▸ **Activity**
In your copy, include no images, and write out every entry below exactly as it stands.

┌─ Extracted information

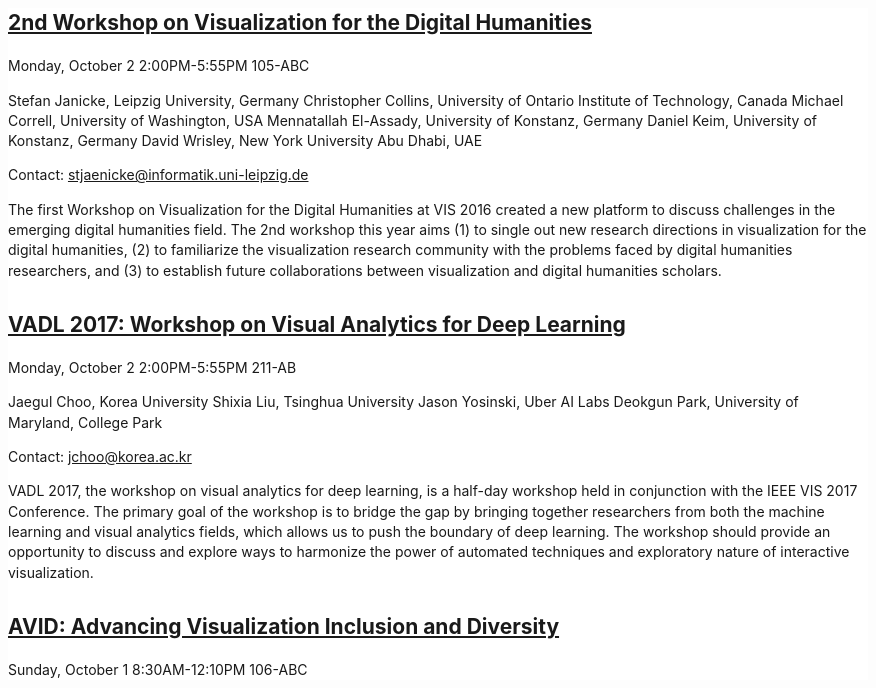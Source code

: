 
## <a name="vis-dh"></a> [2nd Workshop on Visualization for the Digital Humanities](http://vis4dh.dbvis.de)
Monday, October 2
2:00PM-5:55PM
105-ABC

Stefan Janicke, Leipzig University, Germany
Christopher Collins, University of Ontario Institute of Technology, Canada
Michael Correll, University of Washington, USA
Mennatallah El-Assady, University of Konstanz, Germany
Daniel Keim, University of Konstanz, Germany
David Wrisley, New York University Abu Dhabi, UAE

Contact: stjaenicke@informatik.uni-leipzig.de

The first Workshop on Visualization for the Digital Humanities at VIS 2016
created a new platform to discuss challenges in the emerging digital
humanities field. The 2nd workshop this year aims (1) to single out new
research directions in visualization for the digital humanities, (2) to
familiarize the visualization research community with the problems faced by
digital humanities researchers, and (3) to establish future collaborations
between visualization and digital humanities scholars.


## <a name="interpretable-dl"></a> [VADL 2017: Workshop on Visual Analytics for Deep Learning](https://vadl2017.github.io)
Monday, October 2
2:00PM-5:55PM
211-AB

Jaegul Choo, Korea University
Shixia Liu, Tsinghua University
Jason Yosinski, Uber AI Labs
Deokgun Park, University of Maryland, College Park

Contact: jchoo@korea.ac.kr

VADL 2017, the workshop on visual analytics for deep learning, is a half-day
workshop held in conjunction with the IEEE VIS 2017 Conference.  The primary
goal of the workshop is to bridge the gap by bringing together researchers
from both the machine learning and visual analytics fields, which allows us
to push the boundary of deep learning. The workshop should provide an
opportunity to discuss and explore ways to harmonize the power of automated
techniques and exploratory nature of interactive visualization.


## <a name="avid"></a> [AVID: Advancing Visualization Inclusion and Diversity](https://www.avid-vis.org)
Sunday, October 1
8:30AM-12:10PM
106-ABC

└─

▸ **Finished task**
Source code

: 
## <a name="vis-dh"></a> [2nd Workshop on Visualization for the Digital Humanities](http://vis4dh.dbvis.de)
Monday, October 2
2:00PM-5:55PM
105-ABC

Stefan Janicke, Leipzig University, Germany
Christopher Collins, University of Ontario Institute of Technology, Canada
Michael Correll, University of Washington, USA
Mennatallah El-Assady, University of Konstanz, Germany
Daniel Keim, University of Konstanz, Germany
David Wrisley, New York University Abu Dhabi, UAE

Contact: stjaenicke@informatik.uni-leipzig.de

The first Workshop on Visualization for the Digital Humanities at VIS 2016
created a new platform to discuss challenges in the emerging digital
humanities field. The 2nd workshop this year aims (1) to single out new
research directions in visualization for the digital humanities, (2) to
familiarize the visualization research community with the problems faced by
digital humanities researchers, and (3) to establish future collaborations
between visualization and digital humanities scholars.


## <a name="interpretable-dl"></a> [VADL 2017: Workshop on Visual Analytics for Deep Learning](https://vadl2017.github.io)
Monday, October 2
2:00PM-5:55PM
211-AB

Jaegul Choo, Korea University
Shixia Liu, Tsinghua University
Jason Yosinski, Uber AI Labs
Deokgun Park, University of Maryland, College Park

Contact: jchoo@korea.ac.kr

VADL 2017, the workshop on visual analytics for deep learning, is a half-day
workshop held in conjunction with the IEEE VIS 2017 Conference.  The primary
goal of the workshop is to bridge the gap by bringing together researchers
from both the machine learning and visual analytics fields, which allows us
to push the boundary of deep learning. The workshop should provide an
opportunity to discuss and explore ways to harmonize the power of automated
techniques and exploratory nature of interactive visualization.


## <a name="avid"></a> [AVID: Advancing Visualization Inclusion and Diversity](https://www.avid-vis.org)
Sunday, October 1
8:30AM-12:10PM
106-ABC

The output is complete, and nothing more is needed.